公的な介護サービスを利用する際に欠かせない「ケアプラン」。けれど、どのようなことが記されているのか、どんな目的があるのか、案外、知られていないのではないでしょうか。ケアタウン総合研究所代表で、ケアプラン評論家の高室成幸(しげゆき)さんが、「幸せケアプラン」づくりを指南します。今回は「要介護ライフの3つの苦痛」について考えてみます。

要介護ライフの3つの苦痛とは、「迷惑、一方的、退屈」です。
私がたくさんの方のケアプランを見てきたところによると、「本人の生活への意向」欄に多く書かれるのは「迷惑」という文字です。

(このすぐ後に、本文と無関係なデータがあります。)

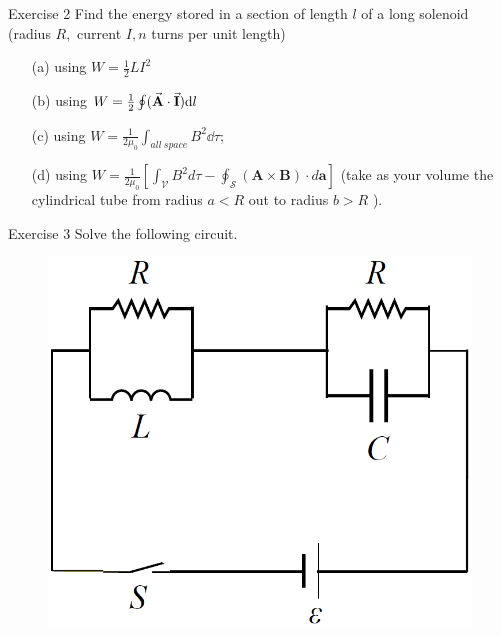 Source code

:\documentclass[9pt]{beamer}
\begin{document}
\begin{frame}{Exercise 2}
    Find the energy stored in a section of length $l$ of a long solenoid (radius $R,$ current $I, n$ turns per unit length)
    \begin{itemize}
        \item[(a)] using $W=\frac{1}{2}LI^2$ 
        \item[(b)] using $W=\frac{1}{2}\oint(\va{A}\cdot\va{I})\dd l$ 
        \item[(c)] using $W=\frac{1}{2\mu_0}\int_{all \ space}B^2\dd \tau$;
        \item[(d)] using $W=\frac{1}{2 \mu_{0}}\left[\int_{\mathcal{V}} B^{2} d \tau-\oint_{\mathcal{S}}(\mathbf{A} \times \mathbf{B}) \cdot d \mathbf{a}\right]$ (take as your volume the cylindrical tube from radius $a<R$ out to radius $b>R$ ).
    \end{itemize}
\end{frame}

\begin{frame}{Exercise 3}
    Solve the following circuit.

\begin{figure}[htbp]
    \centering
    \includegraphics[scale=0.6]{images/ex3.png}
\end{figure}
\end{frame}


\end{document}
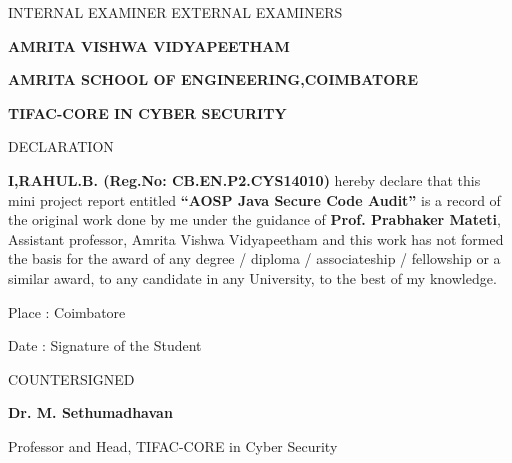 \vspace*{52pt}
\begin{flushleft}
\noindent
INTERNAL EXAMINER \hspace*{150pt} EXTERNAL EXAMINERS
\end{flushleft}

\clearpage




\begin{center}
\large
\textbf{AMRITA VISHWA VIDYAPEETHAM}

\normalsize
\textbf{AMRITA SCHOOL OF ENGINEERING,COIMBATORE}

\textbf{TIFAC-CORE IN CYBER SECURITY}

\vspace*{42pt}
\normalsize
DECLARATION

\end{center}

\vspace*{32pt}


\begin{sloppypar}
\noindent
\textbf{I,RAHUL.B. (Reg.No: CB.EN.P2.CYS14010)} hereby declare that this mini project report entitled \textbf{``AOSP Java Secure Code Audit''} is a record of the original work done by me under the guidance of \textbf{Prof. Prabhaker Mateti}, Assistant professor, Amrita Vishwa Vidyapeetham and this work has not formed the basis for the award of any degree / diploma / associateship / fellowship or a similar award, to any candidate in any University, to the best of my knowledge.
\end{sloppypar}

\vspace*{42pt}
\begin{flushleft}
\noindent
Place : Coimbatore

\vspace*{10pt}
\noindent
Date :
\hspace*{250pt}
Signature of the Student
\end{flushleft}

\begin{center}

\vspace*{70pt}
COUNTERSIGNED

\vspace*{50pt}
\textbf{Dr. M. Sethumadhavan}

Professor and Head, TIFAC-CORE in Cyber Security

\end{center}
 

\clearpage %


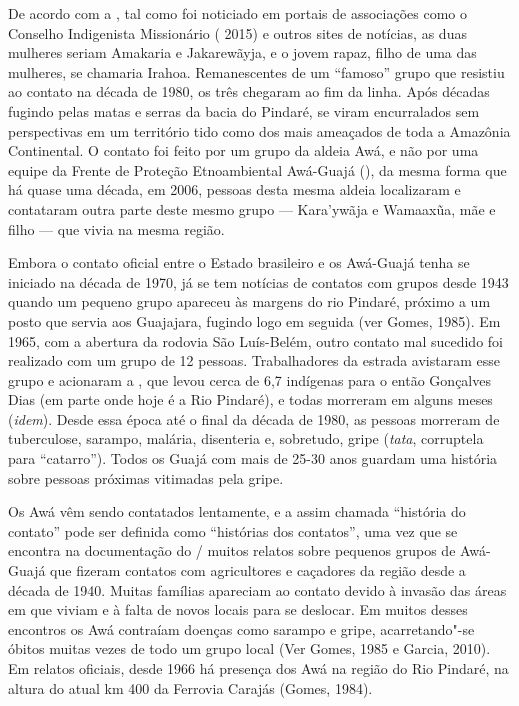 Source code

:De acordo com a , tal como foi noticiado em portais de associações
como o Conselho Indigenista Missionário ( 2015) e outros sites de
notícias, as duas mulheres seriam Amakaria e Jakarewãyja, e o jovem
rapaz, filho de uma das mulheres, se chamaria Irahoa. Remanescentes de
um ``famoso'' grupo que resistiu ao contato na década de 1980, os três
chegaram ao fim da linha. Após décadas fugindo pelas matas e serras da
bacia do Pindaré, se viram encurralados sem perspectivas em um
território tido como dos mais ameaçados de toda a Amazônia Continental.
O contato foi feito por um grupo da aldeia Awá, e não por uma equipe da
Frente de Proteção Etnoambiental Awá-Guajá (), da mesma forma que
há quase uma década, em 2006, pessoas desta mesma aldeia localizaram e
contataram outra parte deste mesmo grupo --- Kara'ywãja e Wamaaxũa, mãe e
filho --- que vivia na mesma região.

Embora o contato oficial entre o Estado brasileiro e os Awá-Guajá tenha
se iniciado na década de 1970, já se tem notícias de contatos com grupos
desde 1943 quando um pequeno grupo apareceu às margens do rio Pindaré,
próximo a um posto que servia aos Guajajara, fugindo logo em seguida
(ver Gomes, 1985). Em 1965, com a abertura da rodovia São Luís-Belém,
outro contato mal sucedido foi realizado com um grupo de 12 pessoas.
Trabalhadores da estrada avistaram esse grupo e acionaram a , que
levou cerca de 6,7 indígenas para o então  Gonçalves Dias (em parte
onde hoje é a  Rio Pindaré), e todas morreram em alguns meses (\emph{idem}).
Desde essa época até o final da década de 1980, as pessoas morreram de
tuberculose, sarampo, malária, disenteria e, sobretudo, gripe
(\emph{tata}, corruptela para ``catarro''). Todos os Guajá com mais de
25-30 anos guardam uma história sobre pessoas próximas vitimadas pela
gripe.

Os Awá vêm sendo contatados lentamente, e a assim chamada ``história do
contato'' pode ser definida como ``histórias dos contatos'', uma vez que
se encontra na documentação do / muitos relatos sobre pequenos
grupos de Awá-Guajá que fizeram contatos com agricultores e caçadores da
região desde a década de 1940. Muitas famílias apareciam ao contato
devido à invasão das áreas em que viviam e à falta de novos locais para
se deslocar. Em muitos desses encontros os Awá contraíam doenças como
sarampo e gripe, acarretando"-se óbitos muitas vezes de todo um grupo
local (Ver Gomes, 1985 e Garcia, 2010). Em relatos oficiais, desde 1966 há
presença dos Awá na região do Rio Pindaré, na altura do atual km 400 da
Ferrovia Carajás (Gomes, 1984).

「迷惑をかけて申し訳ない」という文面。いわばお詫(わ)びの言葉であり、「生活の意向」とは全くちがいます。ところが、実に目にすることが多い。たしかにご本人がそうおっしゃることはあるでしょう。しかし迷惑をかけてすまないと詫びなければ介護をしてもらえない家族関係だとするなら、それを踏まえて、より良いケアを実施していくための方策を考えるのがケアプランだと、私は考えます。公的介護保険制度は、それができる前までは主に家庭内や家族が担ってきた介護を、介護保険サービスを使いながら社会全体で支えることを目指すものだからです。 

そこで「迷惑」について考えてみました。
かくいう私も親から「人に迷惑をかけてはあかんからな」と幾度も言われながら育ったものです。子ども心に「メイワクってなんやろう?」と意味がわからず、せいぜい「危害・ケガさせる、借金の踏み倒しはしてはいけない」程度にしか考えていませんでした。
意味を調べると「相手にとって不利益なこと、不快なこと、面倒なこと、いら立つこと」などとありました。そこで、です。たしかに介護が必要になると、食事ひとつ、排泄(はいせつ)ひとつ、入浴ひとつ、すべてに「手間が必要」となります。小学生にでもなれば、ほぼ自立してできるようになっているようなことです。こうしたことを「自分でうまくできなくなる」ことで、要介護になった方は「情けない気分」になって肯定感はダダ下がりになってしまっているはずです。それを身内、それも子どもや孫、嫁・婿どのに頼むのは親としてはばかられることでしょう。相手が仕事や学校で忙しそうならば余計にそうでしょう。
さらに、家族に限らず、ケアマネさんら介護職員に対しても、何かしら「迷惑をかけている」と感じてしまう人は少なくないようです。「迷惑をかけている」と思っているから、「これからどうしたいですか?」とたずねられても、「ちょっとした要望やお願い」を言うことさえためらってしまうのでしょう。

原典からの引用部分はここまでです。